*TASK BRIEF*: For each line below that includes the word "content", make a copy.

Rendered images with source text:
--*--
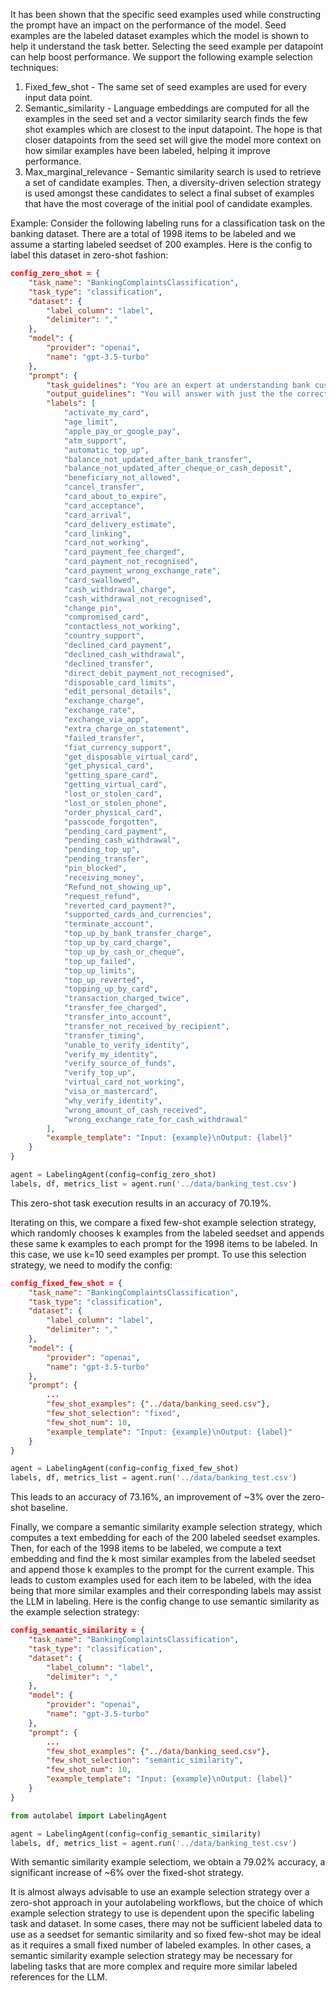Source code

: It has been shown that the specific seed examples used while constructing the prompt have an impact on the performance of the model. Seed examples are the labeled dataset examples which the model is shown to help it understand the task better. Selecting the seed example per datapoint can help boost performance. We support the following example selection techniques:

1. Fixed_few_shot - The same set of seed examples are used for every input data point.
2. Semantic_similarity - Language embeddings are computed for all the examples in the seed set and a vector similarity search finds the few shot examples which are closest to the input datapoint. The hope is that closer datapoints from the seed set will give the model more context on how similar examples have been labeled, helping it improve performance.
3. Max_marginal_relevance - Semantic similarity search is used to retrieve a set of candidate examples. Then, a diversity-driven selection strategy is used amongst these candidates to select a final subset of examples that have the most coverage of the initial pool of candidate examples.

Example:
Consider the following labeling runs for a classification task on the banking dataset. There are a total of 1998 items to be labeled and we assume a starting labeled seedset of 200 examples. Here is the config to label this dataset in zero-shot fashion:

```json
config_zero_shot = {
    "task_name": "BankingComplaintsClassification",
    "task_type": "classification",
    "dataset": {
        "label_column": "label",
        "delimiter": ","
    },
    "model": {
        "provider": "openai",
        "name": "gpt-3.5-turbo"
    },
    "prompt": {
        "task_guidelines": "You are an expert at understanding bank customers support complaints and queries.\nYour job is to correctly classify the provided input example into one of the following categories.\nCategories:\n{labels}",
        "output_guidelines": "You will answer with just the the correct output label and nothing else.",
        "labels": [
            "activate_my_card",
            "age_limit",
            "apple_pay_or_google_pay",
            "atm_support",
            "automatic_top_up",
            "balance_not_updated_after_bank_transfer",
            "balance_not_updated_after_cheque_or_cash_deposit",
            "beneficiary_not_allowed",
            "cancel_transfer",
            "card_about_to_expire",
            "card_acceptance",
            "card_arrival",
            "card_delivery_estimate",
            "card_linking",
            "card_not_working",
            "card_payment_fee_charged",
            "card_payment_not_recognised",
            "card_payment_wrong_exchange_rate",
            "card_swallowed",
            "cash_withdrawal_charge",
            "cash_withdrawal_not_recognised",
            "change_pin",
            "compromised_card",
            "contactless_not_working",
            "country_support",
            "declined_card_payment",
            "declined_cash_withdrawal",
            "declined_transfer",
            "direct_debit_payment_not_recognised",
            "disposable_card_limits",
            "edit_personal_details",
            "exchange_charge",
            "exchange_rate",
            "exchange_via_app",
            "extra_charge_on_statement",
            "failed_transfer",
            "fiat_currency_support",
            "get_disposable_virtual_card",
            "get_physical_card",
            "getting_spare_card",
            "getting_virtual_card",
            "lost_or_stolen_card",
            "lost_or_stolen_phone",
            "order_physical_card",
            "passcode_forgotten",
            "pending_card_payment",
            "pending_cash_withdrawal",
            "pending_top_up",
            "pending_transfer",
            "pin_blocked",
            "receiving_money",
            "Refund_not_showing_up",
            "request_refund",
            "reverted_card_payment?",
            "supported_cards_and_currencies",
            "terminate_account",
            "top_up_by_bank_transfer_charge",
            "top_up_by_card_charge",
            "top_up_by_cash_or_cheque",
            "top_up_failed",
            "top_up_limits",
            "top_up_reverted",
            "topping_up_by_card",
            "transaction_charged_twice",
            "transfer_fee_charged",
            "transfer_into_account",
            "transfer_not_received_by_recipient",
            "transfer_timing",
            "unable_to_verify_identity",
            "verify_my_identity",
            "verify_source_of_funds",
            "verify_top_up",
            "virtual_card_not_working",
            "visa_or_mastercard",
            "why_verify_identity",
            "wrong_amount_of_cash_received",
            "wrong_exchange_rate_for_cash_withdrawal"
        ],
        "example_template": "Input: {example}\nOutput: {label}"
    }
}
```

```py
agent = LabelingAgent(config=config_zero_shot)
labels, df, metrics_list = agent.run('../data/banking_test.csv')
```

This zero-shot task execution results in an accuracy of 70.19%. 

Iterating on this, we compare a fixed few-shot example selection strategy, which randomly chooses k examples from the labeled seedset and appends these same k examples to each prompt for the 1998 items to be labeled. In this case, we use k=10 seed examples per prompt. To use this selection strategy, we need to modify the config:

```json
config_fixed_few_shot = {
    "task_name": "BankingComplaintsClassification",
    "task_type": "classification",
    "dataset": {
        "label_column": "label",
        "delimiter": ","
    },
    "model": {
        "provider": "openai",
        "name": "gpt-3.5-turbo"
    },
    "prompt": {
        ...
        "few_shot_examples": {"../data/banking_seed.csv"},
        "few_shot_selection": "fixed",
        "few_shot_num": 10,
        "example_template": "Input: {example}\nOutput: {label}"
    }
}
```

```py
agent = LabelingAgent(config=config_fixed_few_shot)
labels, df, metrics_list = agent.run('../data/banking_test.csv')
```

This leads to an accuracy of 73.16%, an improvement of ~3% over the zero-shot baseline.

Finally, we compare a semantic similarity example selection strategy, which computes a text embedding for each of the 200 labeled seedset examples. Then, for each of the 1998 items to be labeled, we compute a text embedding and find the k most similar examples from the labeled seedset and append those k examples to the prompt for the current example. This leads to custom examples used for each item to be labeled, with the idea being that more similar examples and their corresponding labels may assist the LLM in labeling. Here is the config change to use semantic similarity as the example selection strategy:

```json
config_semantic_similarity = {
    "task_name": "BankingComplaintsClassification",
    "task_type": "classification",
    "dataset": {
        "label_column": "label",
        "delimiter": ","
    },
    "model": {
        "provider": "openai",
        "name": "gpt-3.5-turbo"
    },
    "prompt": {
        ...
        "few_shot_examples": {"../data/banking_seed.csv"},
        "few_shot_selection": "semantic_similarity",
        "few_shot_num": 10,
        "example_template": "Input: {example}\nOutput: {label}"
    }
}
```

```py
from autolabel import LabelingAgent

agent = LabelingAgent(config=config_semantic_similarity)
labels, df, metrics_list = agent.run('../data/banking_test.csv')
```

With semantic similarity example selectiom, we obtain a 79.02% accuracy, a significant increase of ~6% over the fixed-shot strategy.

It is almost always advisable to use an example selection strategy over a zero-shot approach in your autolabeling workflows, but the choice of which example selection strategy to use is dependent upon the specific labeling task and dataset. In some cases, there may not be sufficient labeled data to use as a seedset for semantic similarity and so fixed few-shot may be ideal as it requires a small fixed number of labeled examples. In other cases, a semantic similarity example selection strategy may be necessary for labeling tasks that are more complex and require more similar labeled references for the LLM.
--*--
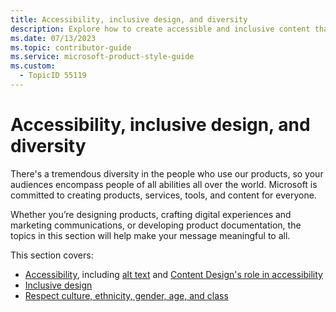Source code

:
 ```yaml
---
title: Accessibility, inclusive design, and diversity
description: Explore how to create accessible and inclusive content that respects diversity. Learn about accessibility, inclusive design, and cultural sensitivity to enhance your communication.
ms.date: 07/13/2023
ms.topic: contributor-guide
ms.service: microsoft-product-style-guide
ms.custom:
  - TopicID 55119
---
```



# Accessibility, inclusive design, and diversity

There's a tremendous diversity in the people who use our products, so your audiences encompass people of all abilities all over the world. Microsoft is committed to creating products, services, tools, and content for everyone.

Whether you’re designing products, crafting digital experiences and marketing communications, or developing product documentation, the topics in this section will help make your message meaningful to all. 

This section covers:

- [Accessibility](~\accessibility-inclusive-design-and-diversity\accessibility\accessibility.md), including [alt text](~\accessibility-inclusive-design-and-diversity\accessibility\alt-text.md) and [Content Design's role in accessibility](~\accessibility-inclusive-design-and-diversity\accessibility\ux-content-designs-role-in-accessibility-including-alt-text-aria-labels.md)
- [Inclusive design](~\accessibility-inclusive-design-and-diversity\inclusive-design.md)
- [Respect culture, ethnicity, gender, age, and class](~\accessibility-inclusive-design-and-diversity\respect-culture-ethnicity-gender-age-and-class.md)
--*--
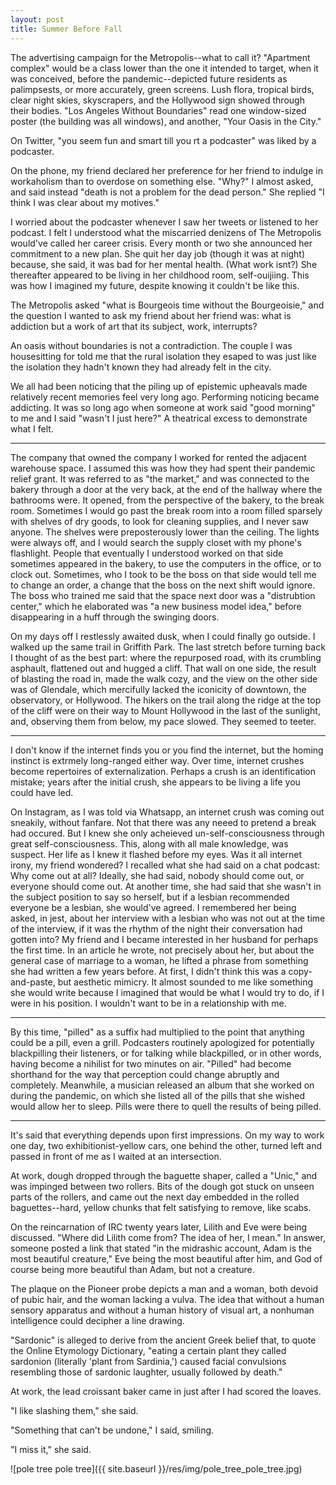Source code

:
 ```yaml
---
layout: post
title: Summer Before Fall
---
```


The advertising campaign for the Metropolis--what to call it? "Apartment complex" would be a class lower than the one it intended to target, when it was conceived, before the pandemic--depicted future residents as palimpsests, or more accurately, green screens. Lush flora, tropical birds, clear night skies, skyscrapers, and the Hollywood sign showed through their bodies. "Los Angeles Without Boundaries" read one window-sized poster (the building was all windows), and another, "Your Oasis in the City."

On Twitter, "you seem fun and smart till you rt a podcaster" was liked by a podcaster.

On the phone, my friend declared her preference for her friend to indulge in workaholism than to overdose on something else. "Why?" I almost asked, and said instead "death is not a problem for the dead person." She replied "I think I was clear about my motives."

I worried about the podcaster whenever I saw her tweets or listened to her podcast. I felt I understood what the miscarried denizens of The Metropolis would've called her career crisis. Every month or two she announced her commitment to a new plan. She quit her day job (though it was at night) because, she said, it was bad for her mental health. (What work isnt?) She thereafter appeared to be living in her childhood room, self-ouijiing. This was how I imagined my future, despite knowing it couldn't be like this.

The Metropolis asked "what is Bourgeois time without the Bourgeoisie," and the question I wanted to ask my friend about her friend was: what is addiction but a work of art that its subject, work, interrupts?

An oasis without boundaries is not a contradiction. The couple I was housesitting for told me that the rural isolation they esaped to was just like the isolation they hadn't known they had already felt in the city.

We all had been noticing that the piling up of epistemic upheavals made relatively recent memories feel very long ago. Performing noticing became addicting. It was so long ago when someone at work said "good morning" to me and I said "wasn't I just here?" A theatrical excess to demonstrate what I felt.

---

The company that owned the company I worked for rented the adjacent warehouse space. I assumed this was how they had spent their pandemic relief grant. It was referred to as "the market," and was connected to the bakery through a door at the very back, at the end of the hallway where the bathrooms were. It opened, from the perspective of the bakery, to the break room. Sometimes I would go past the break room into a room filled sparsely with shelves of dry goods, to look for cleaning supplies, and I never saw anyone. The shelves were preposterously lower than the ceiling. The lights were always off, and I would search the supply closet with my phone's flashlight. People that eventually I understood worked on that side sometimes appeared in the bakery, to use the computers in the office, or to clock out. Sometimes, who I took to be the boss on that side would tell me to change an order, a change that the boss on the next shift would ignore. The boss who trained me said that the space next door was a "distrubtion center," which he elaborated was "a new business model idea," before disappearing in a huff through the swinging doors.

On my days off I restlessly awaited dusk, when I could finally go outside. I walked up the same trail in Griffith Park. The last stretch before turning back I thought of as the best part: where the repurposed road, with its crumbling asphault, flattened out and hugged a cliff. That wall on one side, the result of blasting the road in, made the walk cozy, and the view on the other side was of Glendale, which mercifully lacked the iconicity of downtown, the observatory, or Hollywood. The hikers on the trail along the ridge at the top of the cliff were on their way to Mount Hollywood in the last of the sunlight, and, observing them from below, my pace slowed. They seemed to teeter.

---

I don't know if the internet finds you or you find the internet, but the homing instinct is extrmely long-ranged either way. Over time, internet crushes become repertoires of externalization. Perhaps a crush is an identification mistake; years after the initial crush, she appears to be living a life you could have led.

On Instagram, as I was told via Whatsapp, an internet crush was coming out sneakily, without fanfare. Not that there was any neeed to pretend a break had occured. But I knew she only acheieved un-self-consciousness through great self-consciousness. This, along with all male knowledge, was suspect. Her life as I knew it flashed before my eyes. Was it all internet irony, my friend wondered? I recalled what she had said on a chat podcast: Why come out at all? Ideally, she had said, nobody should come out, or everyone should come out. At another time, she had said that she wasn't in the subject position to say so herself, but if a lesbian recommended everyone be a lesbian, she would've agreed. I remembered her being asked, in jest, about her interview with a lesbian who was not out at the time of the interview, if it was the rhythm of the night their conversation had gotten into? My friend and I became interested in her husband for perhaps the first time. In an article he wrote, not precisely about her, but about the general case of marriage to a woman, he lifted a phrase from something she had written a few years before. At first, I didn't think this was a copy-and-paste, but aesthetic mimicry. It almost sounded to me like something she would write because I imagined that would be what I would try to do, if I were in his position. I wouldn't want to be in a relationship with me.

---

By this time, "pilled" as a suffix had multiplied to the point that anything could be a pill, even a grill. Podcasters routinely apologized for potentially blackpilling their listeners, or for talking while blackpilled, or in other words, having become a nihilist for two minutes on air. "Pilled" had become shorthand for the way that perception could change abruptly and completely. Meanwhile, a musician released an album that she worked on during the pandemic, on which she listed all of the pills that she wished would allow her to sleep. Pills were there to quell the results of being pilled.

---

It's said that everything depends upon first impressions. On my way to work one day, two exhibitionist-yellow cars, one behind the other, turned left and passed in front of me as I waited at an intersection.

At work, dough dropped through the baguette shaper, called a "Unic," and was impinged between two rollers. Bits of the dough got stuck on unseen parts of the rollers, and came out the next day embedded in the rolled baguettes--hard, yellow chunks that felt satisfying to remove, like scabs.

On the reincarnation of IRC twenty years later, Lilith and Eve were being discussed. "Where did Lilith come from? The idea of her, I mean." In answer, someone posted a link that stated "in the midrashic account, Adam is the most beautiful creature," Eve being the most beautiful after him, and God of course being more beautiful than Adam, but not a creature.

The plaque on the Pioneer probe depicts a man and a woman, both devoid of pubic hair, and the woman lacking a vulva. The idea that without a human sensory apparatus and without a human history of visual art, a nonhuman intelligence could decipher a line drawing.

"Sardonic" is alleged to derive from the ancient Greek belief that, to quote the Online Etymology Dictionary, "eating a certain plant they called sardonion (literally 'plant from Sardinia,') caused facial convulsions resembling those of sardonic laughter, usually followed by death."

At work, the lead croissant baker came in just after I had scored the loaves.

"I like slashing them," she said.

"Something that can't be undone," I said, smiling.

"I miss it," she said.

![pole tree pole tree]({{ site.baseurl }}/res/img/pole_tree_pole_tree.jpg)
--*--
*RESPONSE TO THIS TASK*:
description: Explore how to create accessible and inclusive content that respects diversity. Learn about accessibility, inclusive design, and cultural sensitivity to enhance your communication.
There's a tremendous diversity in the people who use our products, so your audiences encompass people of all abilities all over the world. Microsoft is committed to creating products, services, tools, and content for everyone.
- [Accessibility](~\accessibility-inclusive-design-and-diversity\accessibility\accessibility.md), including [alt text](~\accessibility-inclusive-design-and-diversity\accessibility\alt-text.md) and [Content Design's role in accessibility](~\accessibility-inclusive-design-and-diversity\accessibility\ux-content-designs-role-in-accessibility-including-alt-text-aria-labels.md)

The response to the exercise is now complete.